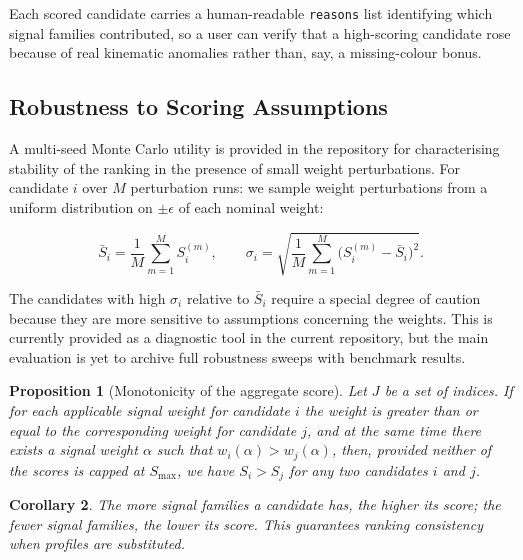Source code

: \documentclass[preprint,12pt,authoryear]{elsarticle}
\newtheorem{prop}{Proposition}
\newtheorem{cor}[prop]{Corollary}
\begin{document}
Each scored candidate carries a human-readable \texttt{reasons} list identifying which signal families contributed, so a user can verify that a high-scoring candidate rose because of real kinematic anomalies rather than, say, a missing-colour bonus.

\subsection{Robustness to Scoring Assumptions}
\label{sec:robustness}

A multi-seed Monte Carlo utility is provided in the repository for characterising stability of the ranking in the presence of small weight perturbations. For candidate $i$ over $M$ perturbation runs: we sample weight perturbations from a uniform distribution on $\pm\epsilon$ of each nominal weight:

\begin{equation}
\bar{S}_i = \frac{1}{M}\sum_{m=1}^{M} S_i^{(m)},
\qquad
\sigma_i = \sqrt{\frac{1}{M}\sum_{m=1}^{M}\bigl(S_i^{(m)} - \bar{S}_i\bigr)^2}.
\label{eq:robustness}
\end{equation}

The candidates with high $\sigma_i$ relative to $\bar{S}_i$ require a special degree of caution because they are more sensitive to assumptions concerning the weights. This is currently provided as a diagnostic tool in the current repository, but the main evaluation is yet to archive full robustness sweeps with benchmark results.

\begin{prop}[Monotonicity of the aggregate score]
Let $J$ be a set of indices. If for each applicable signal weight for candidate $i$ the weight is greater than or equal to the corresponding weight for candidate $j$, and at the same time there exists a signal weight $\alpha$ such that $w_i(\alpha) > w_j(\alpha)$, then, provided neither of the scores is capped at $S_{\max}$, we have $S_i > S_j$ for any two candidates $i$ and $j$.
\end{prop}
\begin{cor}
The more signal families a candidate has, the higher its score; the fewer signal families, the lower its score. This guarantees ranking consistency when profiles are substituted.
\end{cor}


\end{document}
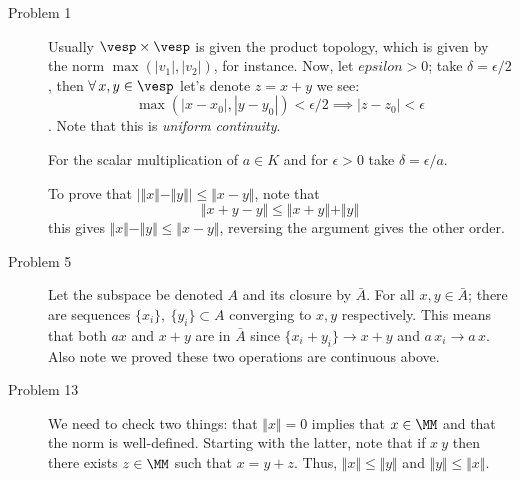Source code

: \begin{description}
    \item[Problem 1] Usually $\vesp\times \vesp$ is given the product topology, which is given by the norm $\max(|v_1|,|v_2|)$, for instance. Now, let $epsilon>0$; take $\delta=\epsilon/2$, then $\forall \, x,y\in \vesp$ let's denote $z=x+y$ we see:
    $$    \max(|x-x_0|,|y-y_0|) < \epsilon/2 \implies |z-z_0|< \epsilon $$.
    Note that this is \emph{uniform continuity}.

    For the scalar multiplication of $a\in K$ and for $\epsilon>0$ take $\delta=\epsilon/a$.

    To prove that $|\Vert x \Vert - \Vert y \Vert | \leq \Vert x-y\Vert$, note that 
    $$\Vert x + y -y \Vert \leq \Vert x+ y\Vert + \Vert y \Vert$$
    this gives $\Vert x\Vert - \Vert y \Vert \leq \Vert x-y\Vert$, reversing the argument gives the other order.
\item[Problem 5] Let the subspace be denoted $A$ and its closure by $\bar A$. For all $x,y \in \bar A$; there are  sequences $\{x_i\},\ \{y_i\}\subset A$ converging to $x,y$ respectively. This means that both $ax$ and $x+y$ are in $ \bar A$ since $\{x_i+ y_i\}\to x+y$ and $a\, x_i \to a\, x$. Also note we proved these two operations are continuous above.
    \item[Problem 13] We  need to check two things: that $\Vert x\Vert=0$ implies that $x\in \MM$ and that the norm is well-defined. Starting with the latter, note that if $x~y$ then there exists $z\in \MM$ such that $x=y+z$. Thus, $\Vert x\Vert \leq \Vert y\Vert$ and $\Vert y\Vert \leq \Vert x\Vert$.
\end{description}
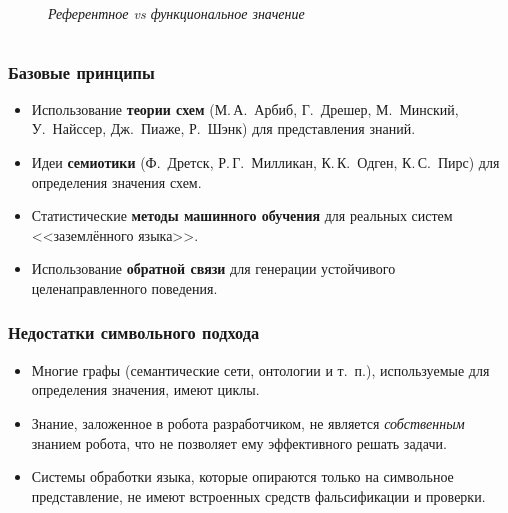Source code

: \documentclass[default]{beamer}
\begin{document}
\begin{frame}
\begin{columns}
\begin{column}{0.3\textwidth}
\begin{figure}
					{
							\scriptsize
							\textit{Референтное vs функциональное значение}
					}
				\end{figure}
			\end{column}
		\end{columns}
		
	\end{frame}	

	\begin{frame}
		\frametitle{Базовые принципы}
		
		\begin{itemize}
			\item Использование \textbf{теории схем} (М.\,А.~Арбиб, Г.~Дрешер, М.~Минский, У.~Найссер, Дж.~Пиаже, Р.~Шэнк) для представления знаний.
			\item Идеи \textbf{семиотики} (Ф.~Дретск, Р.\,Г.~Милликан, К.\,К.~Одген, К.\,С.~Пирс) для определения значения схем.
			\item Статистические \textbf{методы машинного обучения} для реальных систем <<заземлённого языка>>.
			\item Использование \textbf{обратной связи} для генерации устойчивого целенаправленного поведения.
		\end{itemize}
	\end{frame}

	\begin{frame}
		\frametitle{Недостатки символьного подхода}
		
		\begin{itemize}
			\item Многие графы (семантические сети, онтологии и т.~п.), используемые для определения значения, имеют циклы.
			\item Знание, заложенное в робота разработчиком, не является \textit{собственным} знанием робота, что не позволяет ему эффективного решать задачи.
			\item Системы обработки языка, которые опираются только на символьное представление, не имеют встроенных средств фальсификации и проверки.
		\end{itemize}
	\end{frame}
\end{document}
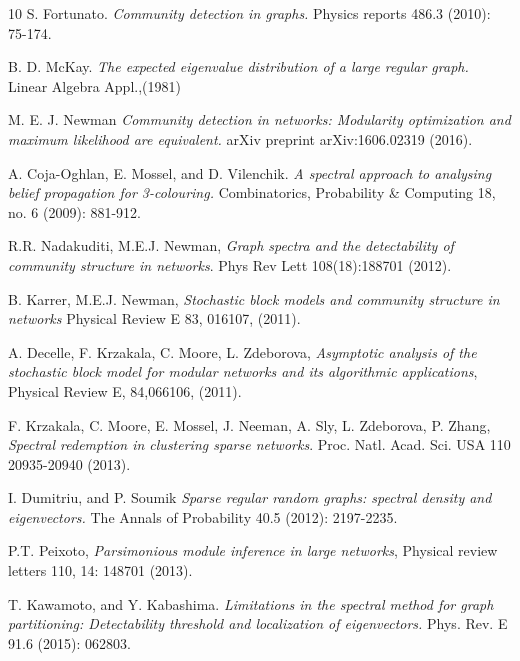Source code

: \documentclass[%
 reprint,
 amsmath,amssymb,
 aps,
 pre,
 showpacs
]{revtex4-1}
\begin{document}
\begin{thebibliography}{10}
S. Fortunato. \textit{Community detection in graphs.} Physics reports 486.3 (2010): 75-174.

B. D. McKay. \textit{The expected eigenvalue distribution of a large regular graph.}  Linear Algebra Appl.,(1981)

 M. E. J. Newman \textit{Community detection in networks: Modularity optimization and maximum likelihood are equivalent.} arXiv preprint arXiv:1606.02319 (2016).

 A. Coja-Oghlan, E. Mossel, and D. Vilenchik. \textit{A spectral approach to analysing belief propagation for 3-colouring.} Combinatorics, Probability \& Computing 18, no. 6 (2009): 881-912.

 R.R. Nadakuditi, M.E.J. Newman, \textit{Graph spectra and the detectability of community structure in networks}. Phys Rev
Lett 108(18):188701 (2012).

B. Karrer, M.E.J. Newman, \textit{Stochastic block models
and community structure in networks} Physical Review E 83, 016107,
(2011).

A. Decelle, F. Krzakala, C. Moore, L. Zdeborova, \textit{Asymptotic
analysis of the stochastic block model for modular networks and its
algorithmic applications}, Physical Review E, 84,066106, (2011).

 F. Krzakala, C. Moore, E. Mossel, J. Neeman,
A. Sly, L. Zdeborova, P. Zhang, \textit{Spectral redemption in clustering
sparse networks}. Proc. Natl. Acad. Sci. USA 110 20935-20940 (2013).

I. Dumitriu, and P. Soumik \textit{Sparse regular random graphs: spectral density and eigenvectors.} The Annals of Probability 40.5 (2012): 2197-2235.

 P.T. Peixoto, \textit{Parsimonious module inference
in large networks}, Physical review letters 110, 14: 148701 (2013).

T. Kawamoto, and Y. Kabashima. \textit{Limitations in the spectral method for graph partitioning: Detectability threshold and localization of eigenvectors.} Phys. Rev. E 91.6 (2015): 062803.


\end{thebibliography}
\end{document}
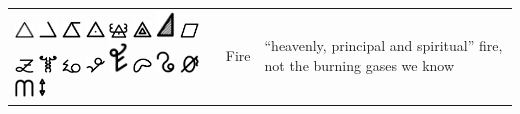 \documentclass[british,final,landscape]{scrartcl}
\begin{document}
\begin{refsection}
\begin{supertabular}{p{0.3\textwidth}p{0.34\textwidth}p{0.34\textwidth}}
  \includegraphics[width=5mm]{Concepts/Fire} \includegraphics[width=5mm]{Concepts/Fire2} \includegraphics[width=5mm]{Concepts/Fire8} \includegraphics[width=5mm]{Concepts/Fire9} \includegraphics[width=5mm]{Concepts/Fire12} \includegraphics[width=5mm]{Concepts/Fire16} \includegraphics[width=5mm]{Concepts/Fire17} \includegraphics[width=5mm]{Concepts/Fire10} \includegraphics[width=5mm]{Concepts/Fire3} \includegraphics[width=5mm]{Concepts/Fire4} \includegraphics[width=5mm]{Concepts/Fire5} \includegraphics[width=5mm]{Concepts/Fire6} \includegraphics[width=5mm]{Concepts/Fire7} \includegraphics[width=5mm]{Concepts/Fire11} \includegraphics[width=5mm]{Concepts/Fire13} \includegraphics[width=5mm]{Concepts/Fire14} \includegraphics[width=5mm]{Concepts/Fire15} \includegraphics[height=5mm]{Concepts/Fire18} & Fire & ``heavenly, principal and spiritual'' fire, not the burning gases we know \\

\end{supertabular}
\end{refsection}
\end{document}
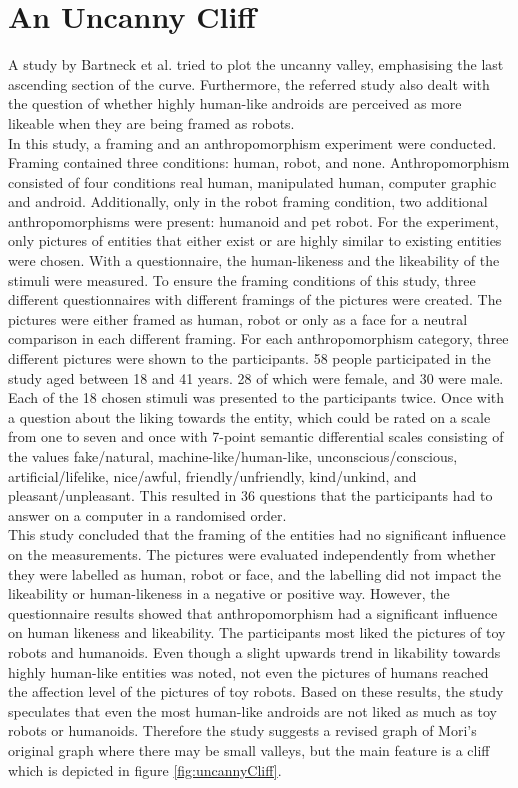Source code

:\section{An Uncanny Cliff}
A study by Bartneck et al. \cite{uncanny_cliff} tried to plot the uncanny valley, emphasising the last ascending section of the curve. Furthermore, the referred study also dealt with the question of whether highly human-like androids are perceived as more likeable when they are being framed as robots.\\
In this study, a framing and an anthropomorphism experiment were conducted. Framing contained three conditions: human, robot, and none. Anthropomorphism consisted of four conditions real human, manipulated human, computer graphic and android. Additionally, only in the robot framing condition, two additional anthropomorphisms were present: humanoid and pet robot. For the experiment, only pictures of entities that either exist or are highly similar to existing entities were chosen. 
With a questionnaire, the human-likeness and the likeability of the stimuli were measured.
To ensure the framing conditions of this study, three different questionnaires with different framings of the pictures were created. The pictures were either framed as human, robot or only as a face for a neutral comparison in each different framing. For each anthropomorphism category, three different pictures were shown to the participants. 
58 people participated in the study aged between 18 and 41 years. 28 of which were female, and 30 were male.
Each of the 18 chosen stimuli was presented to the participants twice. Once with a question about the liking towards the entity, which could be rated on a scale from one to seven and once with 7-point semantic differential scales consisting of the values fake/natural, machine-like/human-like, unconscious/conscious, artificial/lifelike, nice/awful, friendly/unfriendly, kind/unkind, and pleasant/unpleasant. This resulted in 36 questions that the participants had to answer on a computer in a randomised order.\\
This study concluded that the framing of the entities had no significant influence on the measurements. The pictures were evaluated independently from whether they were labelled as human, robot or face, and the labelling did not impact the likeability or human-likeness in a negative or positive way.
 However, the questionnaire results showed that anthropomorphism had a significant influence on human likeness and likeability. The participants most liked the pictures of toy robots and humanoids. Even though a slight upwards trend in likability towards highly human-like entities was noted, not even the pictures of humans reached the affection level of the pictures of toy robots. Based on these results, the study speculates that even the most human-like androids are not liked as much as toy robots or humanoids. Therefore the study suggests a revised graph of Mori's original graph where there may be small valleys, but the main feature is a cliff which is depicted in figure \ref{fig:uncannyCliff}.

_ _ _ _ _ _ _

Directions for this task -> Where a line of the data above includes the string "Использование", pull it out.

Written solution ->
			\item Использование \textbf{теории схем} (М.\,А.~Арбиб, Г.~Дрешер, М.~Минский, У.~Найссер, Дж.~Пиаже, Р.~Шэнк) для представления знаний.
			\item Использование \textbf{обратной связи} для генерации устойчивого целенаправленного поведения.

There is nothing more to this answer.